The account of this trip to Europe, in its other aspects, will appear in the next chapter, but, so far as concerns its main object, and the essential work done in the course of it, this is the place for its story. He took his family with him, and was absent fifteen months, travelling entirely at his own expense.

Going first to London, he remained there three weeks, seeing Mr. Bates constantly, and conferring with him and M. Van De Weyer on the interests of the Library. He saw and investigated the merits of the bookseller who had become the agent of the Library, and he, personally, purchased some hundreds of volumes for its shelves. But, after having come to a full understanding with Mr. Bates, he hastened to the Continent, and stopped first at Brussels, once an important book-mart, but not at this time of consequence enough, in this respect, for establishing an agency.

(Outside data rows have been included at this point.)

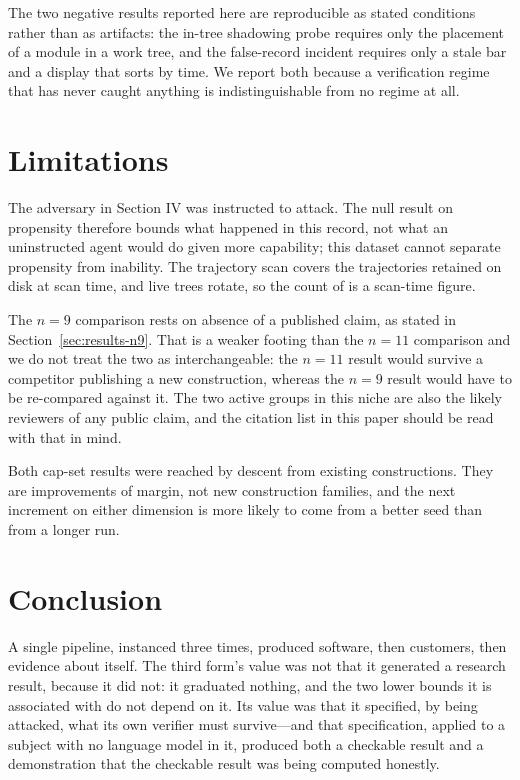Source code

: \documentclass[journal]{IEEEtran}
\begin{document}
The two negative results reported here are reproducible as stated
conditions rather than as artifacts: the in-tree shadowing probe requires
only the placement of a module in a work tree, and the false-record
incident requires only a stale bar and a display that sorts by time. We
report both because a verification regime that has never caught anything
is indistinguishable from no regime at all.

\section{Limitations}
\label{sec:limits}

The adversary in Section IV was instructed to attack. The null result on
propensity therefore bounds what happened in this record, not what an
uninstructed agent would do given more capability; this dataset cannot
separate propensity from inability. The trajectory scan covers the
trajectories retained on disk at scan time, and live trees rotate, so the
count of \NumTrajectoriesScanned{} is a scan-time figure.

The $n=9$ comparison rests on absence of a published claim, as stated in
Section~\ref{sec:results-n9}. That is a weaker footing than the $n=11$ comparison and we
do not treat the two as interchangeable: the $n=11$ result would survive a
competitor publishing a new construction, whereas the $n=9$ result would
have to be re-compared against it. The two active groups in this niche are
also the likely reviewers of any public claim, and the citation list in this
paper should be read with that in mind.

Both cap-set results were reached by descent from existing constructions.
They are improvements of margin, not new construction families, and the
next increment on either dimension is more likely to come from a better
seed than from a longer run.

\section{Conclusion}

A single pipeline, instanced three times, produced software, then
customers, then evidence about itself. The third form's value was not
that it generated a research result, because it did not: it graduated
nothing, and the two lower bounds it is associated with do not depend on
it. Its value was that it specified, by being attacked, what its own
verifier must survive---and that specification, applied to a subject with
no language model in it, produced both a checkable result and a
demonstration that the checkable result was being computed honestly.
\end{document}
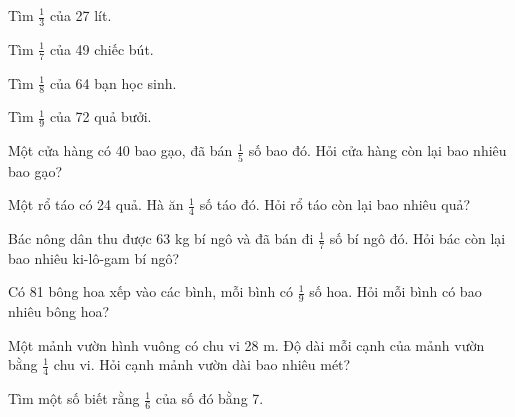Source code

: \begin{ex}
Tìm $\frac{1}{3}$ của 27 lít.
\end{ex}

\begin{ex}
Tìm $\frac{1}{7}$ của 49 chiếc bút.
\end{ex}

\begin{ex}
Tìm $\frac{1}{8}$ của 64 bạn học sinh.
\end{ex}

\begin{ex}
Tìm $\frac{1}{9}$ của 72 quả bưởi.
\end{ex}

\begin{ex}
Một cửa hàng có 40 bao gạo, đã bán $\frac{1}{5}$ số bao đó. Hỏi cửa hàng còn lại bao nhiêu bao gạo?
\end{ex}

\begin{ex}
Một rổ táo có 24 quả. Hà ăn $\frac{1}{4}$ số táo đó. Hỏi rổ táo còn lại bao nhiêu quả?
\end{ex}

\begin{ex}
Bác nông dân thu được 63 kg bí ngô và đã bán đi $\frac{1}{7}$ số bí ngô đó. Hỏi bác còn lại bao nhiêu ki-lô-gam bí ngô?
\end{ex}

\begin{ex}
Có 81 bông hoa xếp vào các bình, mỗi bình có $\frac{1}{9}$ số hoa. Hỏi mỗi bình có bao nhiêu bông hoa?
\end{ex}

\begin{ex}
Một mảnh vườn hình vuông có chu vi 28 m. Độ dài mỗi cạnh của mảnh vườn bằng $\frac{1}{4}$ chu vi. Hỏi cạnh mảnh vườn dài bao nhiêu mét?
\end{ex}

\begin{ex}
Tìm một số biết rằng $\frac{1}{6}$ của số đó bằng 7.
\end{ex}

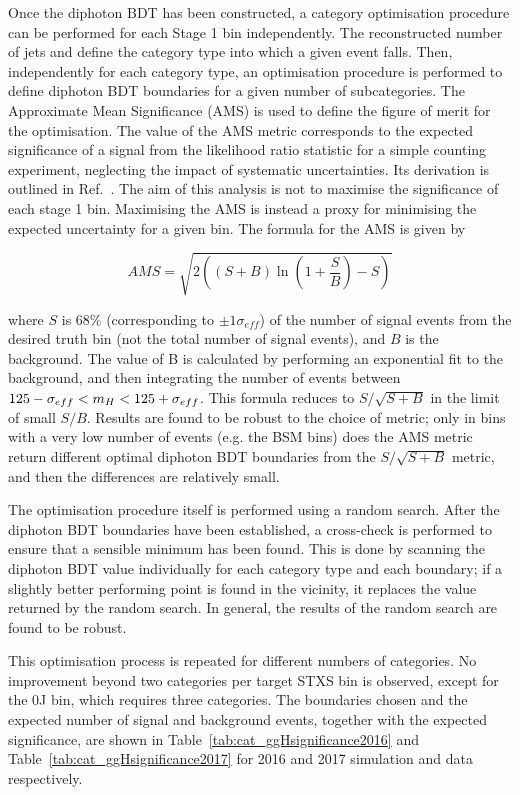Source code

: Once the diphoton BDT has been constructed, 
a category optimisation procedure can be performed for each Stage 1 bin independently.
The reconstructed number of jets and \ptgg define the category type into which a given event falls.
Then, independently for each category type, 
an optimisation procedure is performed to define diphoton BDT boundaries 
for a given number of subcategories.
The Approximate Mean Significance (AMS) is used to define the figure of merit for the optimisation.
The value of the AMS metric corresponds to the expected significance of a signal 
from the likelihood ratio statistic for a simple counting experiment, 
neglecting the impact of systematic uncertainties.
Its derivation is outlined in Ref.~\cite{Asymptotic}.
The aim of this analysis is not to maximise the significance of each stage 1 bin.
Maximising the AMS is instead a proxy for minimising the expected uncertainty for a given bin.
The formula for the AMS is given by 

\begin{equation*}
  AMS = \sqrt{ 2 \left( (S+B) \ln{\left(1+\frac{S}{B}\right)} - S \right) }
\end{equation*}

where $S$ is 68\% (corresponding to $\pm 1\sigma_{eff}$) of the number of signal events 
from the desired truth bin (not the total number of signal events), and $B$ is the background.
The value of B is calculated by performing an exponential fit to the background, 
and then integrating the number of events between $125 - \sigma_{eff} < m_{H} < 125 + \sigma_{eff}$.
This formula reduces to $S/\sqrt{S+B}$ in the limit of small $S/B$.
Results are found to be robust to the choice of metric; 
only in bins with a very low number of events (e.g. the BSM bins) 
does the AMS metric return different optimal diphoton BDT boundaries from the $S/\sqrt{S+B}$ metric, 
and then the differences are relatively small.

The optimisation procedure itself is performed using a random search. 
After the diphoton BDT boundaries have been established, 
a cross-check is performed to ensure that a sensible minimum has been found.
This is done by scanning the diphoton BDT value individually for each category type and each boundary; 
if a slightly better performing point is found in the vicinity, 
it replaces the value returned by the random search.
In general, the results of the random search are found to be robust.

This optimisation process is repeated for different numbers of categories.
No improvement beyond two categories per target STXS bin is observed, 
except for the 0J bin, which requires three categories.
The boundaries chosen and the expected number of signal and background events, 
together with the expected significance, 
are shown in Table~\ref{tab:cat_ggHsignificance2016} and Table~\ref{tab:cat_ggHsignificance2017} 
for 2016 and 2017 simulation and data respectively.

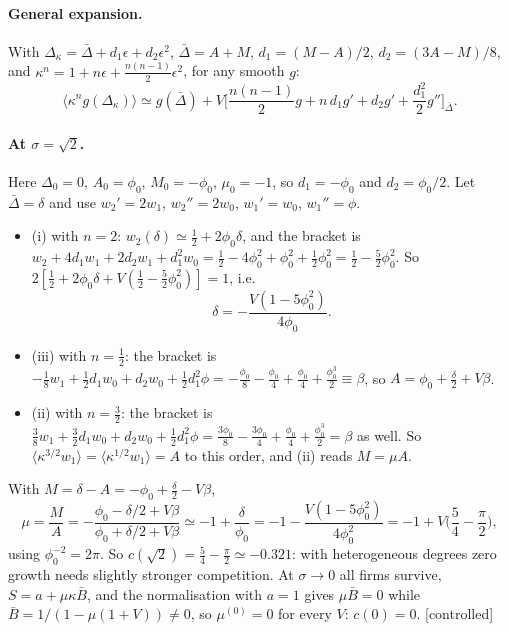 \documentclass[11pt]{article}
\newcommand{\controlled}{\textsf{\small[controlled]}}
\begin{document}
\paragraph{General expansion.}  With $\Delta_\kappa=\bar\Delta+d_1\epsilon+d_2\epsilon^2$, $\bar\Delta=A+M$, $d_1=(M-A)/2$,
$d_2=(3A-M)/8$, and $\kappa^n=1+n\epsilon+\tfrac{n(n-1)}2\epsilon^2$, for any smooth $g$:
\begin{equation}
\langle\kappa^ng(\Delta_\kappa)\rangle\simeq g(\bar\Delta)+V\Big[\frac{n(n-1)}2g+n\,d_1g'+d_2g'+\frac{d_1^2}2g''\Big]_{\bar\Delta}.
\label{eq:genexp}
\end{equation}

\paragraph{At $\sigma=\sqrt2$.}  Here $\Delta_0=0$, $A_0=\phi_0$, $M_0=-\phi_0$, $\mu_0=-1$, so $d_1=-\phi_0$ and $d_2=\phi_0/2$.  Let
$\bar\Delta=\delta$ and use $w_2'=2w_1$, $w_2''=2w_0$, $w_1'=w_0$, $w_1''=\phi$.
\begin{itemize}
\item (i) with $n=2$: $w_2(\delta)\simeq\tfrac12+2\phi_0\delta$, and the bracket is
  $w_2+4d_1w_1+2d_2w_1+d_1^2w_0=\tfrac12-4\phi_0^2+\phi_0^2+\tfrac12\phi_0^2=\tfrac12-\tfrac52\phi_0^2$.  So
  $2[\tfrac12+2\phi_0\delta+V(\tfrac12-\tfrac52\phi_0^2)]=1$, i.e.
  \begin{equation}
  \delta=-\frac{V(1-5\phi_0^2)}{4\phi_0}.
  \end{equation}
\item (iii) with $n=\tfrac12$: the bracket is $-\tfrac18w_1+\tfrac12d_1w_0+d_2w_0+\tfrac12d_1^2\phi=-\tfrac{\phi_0}8-\tfrac{\phi_0}4+\tfrac{\phi_0}4+\tfrac{\phi_0^3}2\equiv\beta$, so
  $A=\phi_0+\tfrac\delta2+V\beta$.
\item (ii) with $n=\tfrac32$: the bracket is $\tfrac38w_1+\tfrac32d_1w_0+d_2w_0+\tfrac12d_1^2\phi=\tfrac{3\phi_0}8-\tfrac{3\phi_0}4+\tfrac{\phi_0}4+\tfrac{\phi_0^3}2=\beta$ as
  well.  So $\langle\kappa^{3/2}w_1\rangle=\langle\kappa^{1/2}w_1\rangle=A$ to this order, and (ii) reads $M=\mu A$.
\end{itemize}
With $M=\delta-A=-\phi_0+\tfrac\delta2-V\beta$,
\begin{equation}
\mu=\frac MA=-\frac{\phi_0-\delta/2+V\beta}{\phi_0+\delta/2+V\beta}\simeq-1+\frac{\delta}{\phi_0}
=-1-\frac{V(1-5\phi_0^2)}{4\phi_0^2}=-1+V\Big(\frac54-\frac\pi2\Big),
\end{equation}
using $\phi_0^{-2}=2\pi$.  So $c(\sqrt2)=\tfrac54-\tfrac\pi2\simeq-0.321$: with heterogeneous degrees zero growth needs slightly
stronger competition.  At $\sigma\to0$ all firms survive, $S=a+\mu\kappa\bar B$, and the normalisation with $a=1$ gives
$\mu\bar B=0$ while $\bar B=1/(1-\mu(1+V))\neq0$, so $\mu^{(0)}=0$ for every $V$: $c(0)=0$.  \controlled
\end{document}
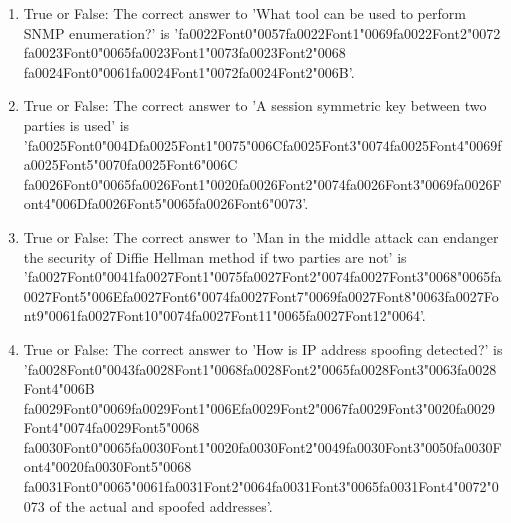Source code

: \documentclass[12pt]{article}
\begin{document}
\begin{enumerate}[label=\arabic*.]
\item True or False: The correct answer to 'What tool can be used to perform SNMP enumeration?' is '{\csname fa0022Font0\endcsname\char"0057}{\csname fa0022Font1\endcsname\char"0069}{\csname fa0022Font2\endcsname\char"0072} {\csname fa0023Font0\endcsname\char"0065}{\csname fa0023Font1\endcsname\char"0073}{\csname fa0023Font2\endcsname\char"0068} {\csname fa0024Font0\endcsname\char"0061}{\csname fa0024Font1\endcsname\char"0072}{\csname fa0024Font2\endcsname\char"006B}'.
\item True or False: The correct answer to 'A session symmetric key between two parties is used' is '{\csname fa0025Font0\endcsname\char"004D}{\csname fa0025Font1\endcsname\char"0075}{\char"006C}{\csname fa0025Font3\endcsname\char"0074}{\csname fa0025Font4\endcsname\char"0069}{\csname fa0025Font5\endcsname\char"0070}{\csname fa0025Font6\endcsname\char"006C} {\csname fa0026Font0\endcsname\char"0065}{\csname fa0026Font1\endcsname\char"0020}{\csname fa0026Font2\endcsname\char"0074}{\csname fa0026Font3\endcsname\char"0069}{\csname fa0026Font4\endcsname\char"006D}{\csname fa0026Font5\endcsname\char"0065}{\csname fa0026Font6\endcsname\char"0073}'.
\item True or False: The correct answer to 'Man in the middle attack can endanger the security of Diffie Hellman method if two parties are not' is '{\csname fa0027Font0\endcsname\char"0041}{\csname fa0027Font1\endcsname\char"0075}{\csname fa0027Font2\endcsname\char"0074}{\csname fa0027Font3\endcsname\char"0068}{\char"0065}{\csname fa0027Font5\endcsname\char"006E}{\csname fa0027Font6\endcsname\char"0074}{\csname fa0027Font7\endcsname\char"0069}{\csname fa0027Font8\endcsname\char"0063}{\csname fa0027Font9\endcsname\char"0061}{\csname fa0027Font10\endcsname\char"0074}{\csname fa0027Font11\endcsname\char"0065}{\csname fa0027Font12\endcsname\char"0064}'.
\item True or False: The correct answer to 'How is IP address spoofing detected?' is '{\csname fa0028Font0\endcsname\char"0043}{\csname fa0028Font1\endcsname\char"0068}{\csname fa0028Font2\endcsname\char"0065}{\csname fa0028Font3\endcsname\char"0063}{\csname fa0028Font4\endcsname\char"006B} {\csname fa0029Font0\endcsname\char"0069}{\csname fa0029Font1\endcsname\char"006E}{\csname fa0029Font2\endcsname\char"0067}{\csname fa0029Font3\endcsname\char"0020}{\csname fa0029Font4\endcsname\char"0074}{\csname fa0029Font5\endcsname\char"0068} {\csname fa0030Font0\endcsname\char"0065}{\csname fa0030Font1\endcsname\char"0020}{\csname fa0030Font2\endcsname\char"0049}{\csname fa0030Font3\endcsname\char"0050}{\csname fa0030Font4\endcsname\char"0020}{\csname fa0030Font5\endcsname\char"0068} {\csname fa0031Font0\endcsname\char"0065}{\char"0061}{\csname fa0031Font2\endcsname\char"0064}{\csname fa0031Font3\endcsname\char"0065}{\csname fa0031Font4\endcsname\char"0072}{\char"0073} of the actual and spoofed addresses'.

\end{enumerate}
\end{document}

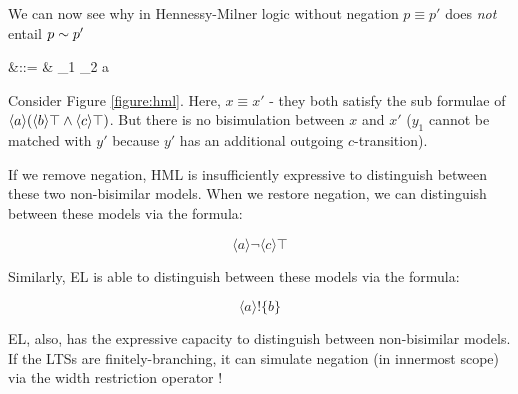
We can now see why in Hennessy-Milner logic without negation $p \equiv
p'$ does \emph{not} entail $p \sim p'$

\begin{GRAMMAR}
  \phi 
    &\quad ::= \quad&
  \top \fOr \phi_1 \AND \phi_2  \fOr \langle a \rangle \phi
\end{GRAMMAR}



\NI Consider Figure \ref{figure:hml}.  Here, $x \equiv x'$ - they both
satisfy the sub formulae of $\langle a \rangle (\langle b \rangle \top
\land \langle c \rangle \top)$.  But there is no bisimulation between
$x$ and $x'$ ($y_1$ cannot be matched with $y'$ because $y'$ has an
additional outgoing $c$-transition).

If we remove negation, HML is insufficiently expressive to distinguish
between these two non-bisimilar models.  When we restore negation, we
can distinguish between these models via the formula:

\[
   \langle a \rangle \neg \langle c \rangle \top
\]

\NI Similarly, EL is able to distinguish between these models via the
formula:

\[
  \langle a \rangle ! \{b\}
\]

\NI EL, also, has the expressive capacity to distinguish between
non-bisimilar models. If the LTSs are finitely-branching, it can
simulate negation (in innermost scope) via the width restriction
operator !
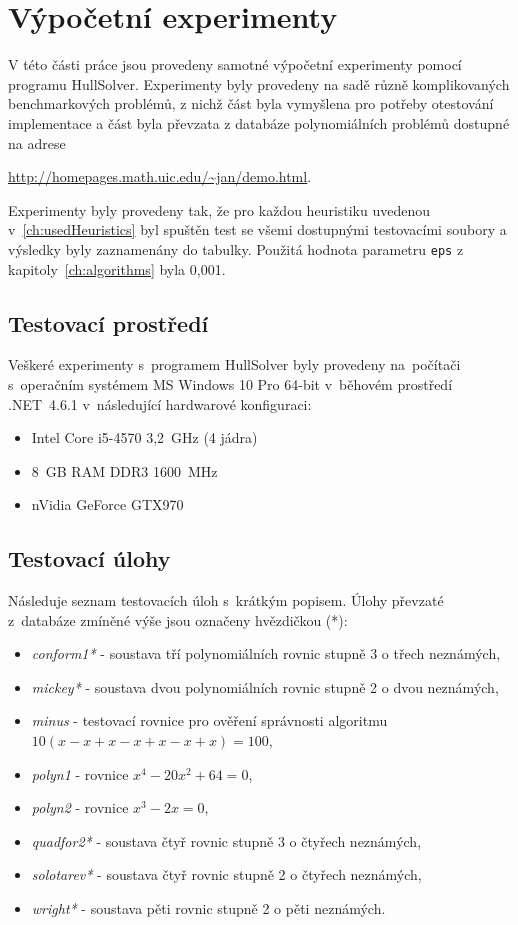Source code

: 


\chapter{Výpočetní experimenty}
V této části práce jsou provedeny samotné výpočetní experimenty pomocí programu HullSolver. Experimenty byly provedeny na sadě různě komplikovaných benchmarkových problémů, z nichž část byla vymyšlena pro potřeby otestování implementace a část byla převzata z databáze polynomiálních problémů dostupné na adrese {\url{http://homepages.math.uic.edu/~jan/demo.html}.

Experimenty byly provedeny tak, že pro každou heuristiku uvedenou v~\ref{ch:usedHeuristics} byl spuštěn test se všemi dostupnými testovacími soubory a výsledky byly zaznamenány do tabulky. Použitá hodnota parametru \verb|eps| z kapitoly~\ref{ch:algorithms} byla 0,001.


\section{Testovací prostředí}
Veškeré experimenty s~programem HullSolver byly provedeny na~počítači s~operačním systémem MS Windows 10 Pro 64-bit v~běhovém prostředí .NET~4.6.1 v~následující hardwarové konfiguraci:

\begin{itemize}
\item Intel Core i5-4570 3,2~GHz (4 jádra)
\item 8~GB RAM DDR3 1600~MHz
\item nVidia GeForce GTX970
\end{itemize}

\section{Testovací úlohy}

Následuje seznam testovacích úloh s~krátkým popisem. Úlohy převzaté z~databáze zmíněné výše jsou označeny hvězdičkou (*):

\begin{itemize}
    \item \emph{conform1*} - soustava tří polynomiálních rovnic stupně 3 o třech neznámých,
    \item \emph{mickey*} - soustava dvou polynomiálních rovnic stupně 2 o dvou neznámých,
    \item \emph{minus} - testovací rovnice pro ověření správnosti algoritmu $10(x - x + x - x + x - x + x) = 100$,
    \item \emph{polyn1} - rovnice $x^4 - 20x^2 + 64 = 0$,
    \item \emph{polyn2} - rovnice $x^3 - 2x = 0$,
    \item \emph{quadfor2*} - soustava čtyř rovnic stupně 3 o čtyřech neznámých,
    \item \emph{solotarev*} - soustava čtyř rovnic stupně 2 o čtyřech neznámých,
    \item \emph{wright*} - soustava pěti rovnic stupně 2 o pěti neznámých.
\end{itemize}

}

In a letter to Mr. Everett he gives an account of some of these earlier experiences.

To Hon. E. Everett.

Brussels, July 30, 1856, and Bonn, August 4.
my dear Everett,—I was able to write you only once from London, and then a very short and unsatisfactory note . . . . . With Mr. Bates everything was done in the promptest and easiest manner; —quiet, after his fashion, and as decisive as quiet.1 He agrees to take charge of all purchases under our past orders in London and Paris, and thinks it would be well to make out other lists,—though


1 In a letter written after Mr. Bates's death, Mr. Ticknor says of him: ‘To me he was a peculiar man. I knew him familiarly several years when we were both young; and if, after he established himself in Europe, I saw him rarely, still, whenever we met, as we did at seven or eight different periods on one or the other side of the Atlantic, I always found him, in what goes to make up the elements of personal character, substantially the same. Indeed, during almost sixty years that I thus knew him, he was less changed than almost anybody I have ever been acquainted with . . . . . The reason, I suppose, is, that he was a true man, faithful always to his own convictions, and therefore little liable to fluctuations in his ways and character.’ (From a rough draft corrected and kept by Mr. Ticknor.)